Serra no sabe nada, y expone,
e infiere, sobre lo que no sabe
Jorge Aulicino
Poeta y periodista
Si usted no puede imaginar una columna escrita por un personaje que fuese un émulo de Jarry, pero más serio y espartano, cuyo ánimo fluctuase entre la resignación y la constatación fría, o fresca, la mordacidad y la crítica, pero que además insistiese en relacionar palabras con imágenes, o bien dejar que las imágenes fluyan por su lado y las palabras las acompañen (o a la inversa), a ver cómo se relacionan, bueno, usted no ha visto-leído las columnas de Jaime Serra en el diario La Vanguardia, publicadas desde hace poco menos de dos años. Aunque Jaime me ha rogado que no mire esto desde el punto de vista de los fenómenos o innovaciones periodísticos, no puedo dejar de anotar que tales columnas son una innovación en ese oficio o profesión en el que se mueven artistas, escritores, algunos líricos y personas con afán de narrar, para quienes el periodismo debería ser considerado, en su totalidad, como una de las bellas artes: el arte de armar una representación del día pasado (al menos, en el periodismo sobre papel: en el digital, podría decirse que la intención sería armar la totalidad del minuto). Serra ha tenido el privilegio de cultivar un espacio a su antojo, y quienes se lo han dado partieron tal vez de la premisa de que los columnistas pueden hacer de sus columnas lo que les venga en gana, en tanto sea lícito y legal. Y a veces, si ni siquiera lo parece. Así, Serra ha narrado a su modo, ha desarrollado teorías, ha constatado la existencia de la no existencia, ha hecho gráficos de ideas e ideas de gráficos, ha convertido un poema célebre en un concierto de colores: ha, digo, en cierto modo y hasta cierto punto, parodiado sin ánimo de ofensa la moderna profesión de los infógrafos y los estadísticos, el antiguo arte de la didáctica, que representa gráficamente las ideas en pizarras y manuales, para mejor asimilación de aquellas por parte de los educandos. El periodismo todo ha tenido y tiene un orgulloso tic didáctico. No hay nada que complazca más a un periodista que enseñar, desarrollar, exponer, limando los sobrentendidos, todo aquello que sabe. Una sola crónica podría convertirse en un tratado de ciencias varias si el periodista tuviese un espacio ilimitado para expandir su background. Ahora bien: las columnas de Serra son lo opuesto a esto. O son la realización de esto. Serra no sabe nada, y expone, e infiere, sobre lo que no sabe.

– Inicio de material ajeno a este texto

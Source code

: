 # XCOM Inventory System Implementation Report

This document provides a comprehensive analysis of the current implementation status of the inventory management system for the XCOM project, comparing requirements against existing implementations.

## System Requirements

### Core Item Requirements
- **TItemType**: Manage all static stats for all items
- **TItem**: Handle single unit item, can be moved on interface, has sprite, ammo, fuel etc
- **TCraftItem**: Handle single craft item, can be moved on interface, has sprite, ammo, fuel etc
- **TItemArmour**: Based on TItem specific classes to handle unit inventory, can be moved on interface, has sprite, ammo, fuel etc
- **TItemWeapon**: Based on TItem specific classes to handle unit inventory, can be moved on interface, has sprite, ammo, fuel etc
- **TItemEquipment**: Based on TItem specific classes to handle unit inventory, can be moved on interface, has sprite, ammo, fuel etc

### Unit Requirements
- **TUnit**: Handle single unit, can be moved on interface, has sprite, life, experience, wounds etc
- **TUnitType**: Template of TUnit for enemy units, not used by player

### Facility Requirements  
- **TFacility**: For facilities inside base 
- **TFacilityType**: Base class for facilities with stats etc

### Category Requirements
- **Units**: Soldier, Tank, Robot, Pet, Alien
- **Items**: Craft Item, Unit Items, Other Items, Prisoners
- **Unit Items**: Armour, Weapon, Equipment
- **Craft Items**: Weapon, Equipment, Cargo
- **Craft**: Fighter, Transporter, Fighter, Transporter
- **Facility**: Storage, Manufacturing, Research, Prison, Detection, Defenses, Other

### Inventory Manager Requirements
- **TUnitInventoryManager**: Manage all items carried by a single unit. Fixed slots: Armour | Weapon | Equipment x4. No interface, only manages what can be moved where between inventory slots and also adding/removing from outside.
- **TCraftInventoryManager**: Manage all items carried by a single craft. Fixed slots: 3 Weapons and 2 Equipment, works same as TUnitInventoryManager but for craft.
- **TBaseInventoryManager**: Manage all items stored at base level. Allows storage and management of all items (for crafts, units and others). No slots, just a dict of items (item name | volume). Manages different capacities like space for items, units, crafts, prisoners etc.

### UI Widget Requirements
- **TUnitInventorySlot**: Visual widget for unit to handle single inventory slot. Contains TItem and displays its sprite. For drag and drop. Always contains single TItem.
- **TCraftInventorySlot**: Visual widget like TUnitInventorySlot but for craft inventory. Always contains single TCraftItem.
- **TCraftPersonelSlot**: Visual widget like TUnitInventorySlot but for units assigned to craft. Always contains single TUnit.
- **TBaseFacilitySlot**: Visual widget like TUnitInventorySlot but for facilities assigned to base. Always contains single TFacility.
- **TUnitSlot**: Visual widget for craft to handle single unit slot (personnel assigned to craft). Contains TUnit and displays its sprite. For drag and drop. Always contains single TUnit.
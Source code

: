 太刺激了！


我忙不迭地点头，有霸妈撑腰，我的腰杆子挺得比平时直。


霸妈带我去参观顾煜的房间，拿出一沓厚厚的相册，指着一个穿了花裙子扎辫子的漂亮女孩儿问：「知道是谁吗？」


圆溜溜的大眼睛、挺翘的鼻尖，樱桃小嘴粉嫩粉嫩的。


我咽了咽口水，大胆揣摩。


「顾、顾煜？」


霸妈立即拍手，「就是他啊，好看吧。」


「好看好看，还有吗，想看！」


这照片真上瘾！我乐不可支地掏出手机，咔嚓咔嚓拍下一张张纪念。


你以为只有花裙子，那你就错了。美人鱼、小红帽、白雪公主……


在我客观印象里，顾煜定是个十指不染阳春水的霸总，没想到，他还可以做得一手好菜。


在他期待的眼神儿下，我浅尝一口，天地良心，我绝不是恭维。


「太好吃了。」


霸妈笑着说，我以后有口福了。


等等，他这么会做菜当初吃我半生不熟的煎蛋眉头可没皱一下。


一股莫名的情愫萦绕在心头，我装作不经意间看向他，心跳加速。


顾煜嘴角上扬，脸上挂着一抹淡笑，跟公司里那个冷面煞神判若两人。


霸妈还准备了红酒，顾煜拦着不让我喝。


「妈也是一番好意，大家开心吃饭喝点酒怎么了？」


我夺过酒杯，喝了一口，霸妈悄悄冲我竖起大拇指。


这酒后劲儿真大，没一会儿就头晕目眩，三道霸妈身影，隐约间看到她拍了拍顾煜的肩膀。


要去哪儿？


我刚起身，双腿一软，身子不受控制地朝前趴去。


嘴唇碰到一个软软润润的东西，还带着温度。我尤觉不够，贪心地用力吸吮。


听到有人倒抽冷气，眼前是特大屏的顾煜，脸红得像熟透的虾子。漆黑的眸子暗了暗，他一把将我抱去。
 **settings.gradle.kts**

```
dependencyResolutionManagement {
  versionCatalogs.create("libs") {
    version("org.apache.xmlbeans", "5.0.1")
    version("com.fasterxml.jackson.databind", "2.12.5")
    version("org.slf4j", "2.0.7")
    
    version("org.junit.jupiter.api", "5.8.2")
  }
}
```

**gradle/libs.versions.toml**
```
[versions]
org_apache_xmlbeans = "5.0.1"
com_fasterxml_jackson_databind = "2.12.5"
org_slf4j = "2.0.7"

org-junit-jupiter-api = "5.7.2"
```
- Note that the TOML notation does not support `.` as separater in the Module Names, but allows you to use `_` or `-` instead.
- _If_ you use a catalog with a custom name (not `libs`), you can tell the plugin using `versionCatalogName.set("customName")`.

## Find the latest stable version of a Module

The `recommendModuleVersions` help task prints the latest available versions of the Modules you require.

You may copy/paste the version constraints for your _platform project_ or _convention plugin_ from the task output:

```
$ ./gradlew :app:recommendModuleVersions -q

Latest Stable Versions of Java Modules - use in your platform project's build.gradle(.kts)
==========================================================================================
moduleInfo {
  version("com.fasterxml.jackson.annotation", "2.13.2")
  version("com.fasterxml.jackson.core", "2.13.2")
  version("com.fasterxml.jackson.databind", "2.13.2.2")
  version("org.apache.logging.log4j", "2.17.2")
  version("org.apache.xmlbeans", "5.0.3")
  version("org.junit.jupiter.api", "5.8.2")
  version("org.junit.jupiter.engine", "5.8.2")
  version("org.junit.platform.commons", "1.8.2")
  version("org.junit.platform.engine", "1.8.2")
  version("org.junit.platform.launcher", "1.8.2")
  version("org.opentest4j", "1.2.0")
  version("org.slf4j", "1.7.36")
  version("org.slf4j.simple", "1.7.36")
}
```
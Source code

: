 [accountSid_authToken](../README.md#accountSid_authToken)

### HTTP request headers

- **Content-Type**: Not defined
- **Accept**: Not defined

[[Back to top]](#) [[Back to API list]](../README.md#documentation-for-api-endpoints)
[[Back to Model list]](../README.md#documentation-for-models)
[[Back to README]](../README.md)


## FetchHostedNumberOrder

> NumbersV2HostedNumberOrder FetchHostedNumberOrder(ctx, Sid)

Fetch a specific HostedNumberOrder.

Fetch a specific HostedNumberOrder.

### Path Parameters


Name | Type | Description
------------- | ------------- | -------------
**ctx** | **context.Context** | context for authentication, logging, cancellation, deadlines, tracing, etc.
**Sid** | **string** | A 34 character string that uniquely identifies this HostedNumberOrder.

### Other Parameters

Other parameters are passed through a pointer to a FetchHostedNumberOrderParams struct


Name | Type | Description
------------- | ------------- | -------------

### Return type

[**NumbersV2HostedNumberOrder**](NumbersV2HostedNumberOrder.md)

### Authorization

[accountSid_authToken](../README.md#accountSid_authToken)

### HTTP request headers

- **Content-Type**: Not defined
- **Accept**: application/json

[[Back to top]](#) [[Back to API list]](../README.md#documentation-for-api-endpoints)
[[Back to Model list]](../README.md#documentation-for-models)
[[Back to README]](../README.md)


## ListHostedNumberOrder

Pero, por favor, y antes que se malinterprete: Serra ignora todo cuanto ignoramos o preferimos ignorar (excepto a los canallas). Su lógica es patafísica, pero es lógica. Desemboca en los atolladeros de la lógica, que se resuelven en el disparate o la melancolía. Pero Serra no intenta ser disparatado, sino mostrarnos espejos. Espejos que reflejan espejos. ¿Espejos deformantes o espejos fidedignos, que prolijamente registran las protuberancias cuasi monstruosas que llamamos vida… a su vez reflejadas, atrapadas, en los compartimentos de las cifras y los datos? Preventivamente, las conclusiones de Serra –excepto las morales– no son definitivas, sino constataciones de todo cuanto ignoramos todos, incluso los sabios. Pero se presentan a veces con la ingenua seriedad con que los sabios presentan sus verdades. Por estas vías, el arte de Serra es arte. Quiero decir con ello que con sus instrumentos se podrían haber armado cosas muy ingeniosas, pero sin ética y estética complementarias entre sí. Nos reiríamos con las capacidades combinatorias de un cómico puesto a esta tarea. Cómico cuya crítica resultaría funcional y sería resultado de un uso funcional de recursos expositivos graciosamente combinados. En cambio, nos sonreímos, las más de las veces, con Serra. No más. Porque su utilización de la gráfica y los textos no es funcional, como -queda dicho-; no es didáctica ni resolutiva, salvo excepciones, claramente políticas. Aquí, cada elemento que se pone en juego está al servicio de sí mismo, ya sea una estadística, una imagen o un texto. Me han gustado especialmente el relato pesadamente enmarcado del zapato solitario sobre el escritorio (“Sólo es un zapato”) y “Diario sin hechos”. Ved en esto, os suplico, la filosofía de la que hablaba al principio, si aquí hay alguna.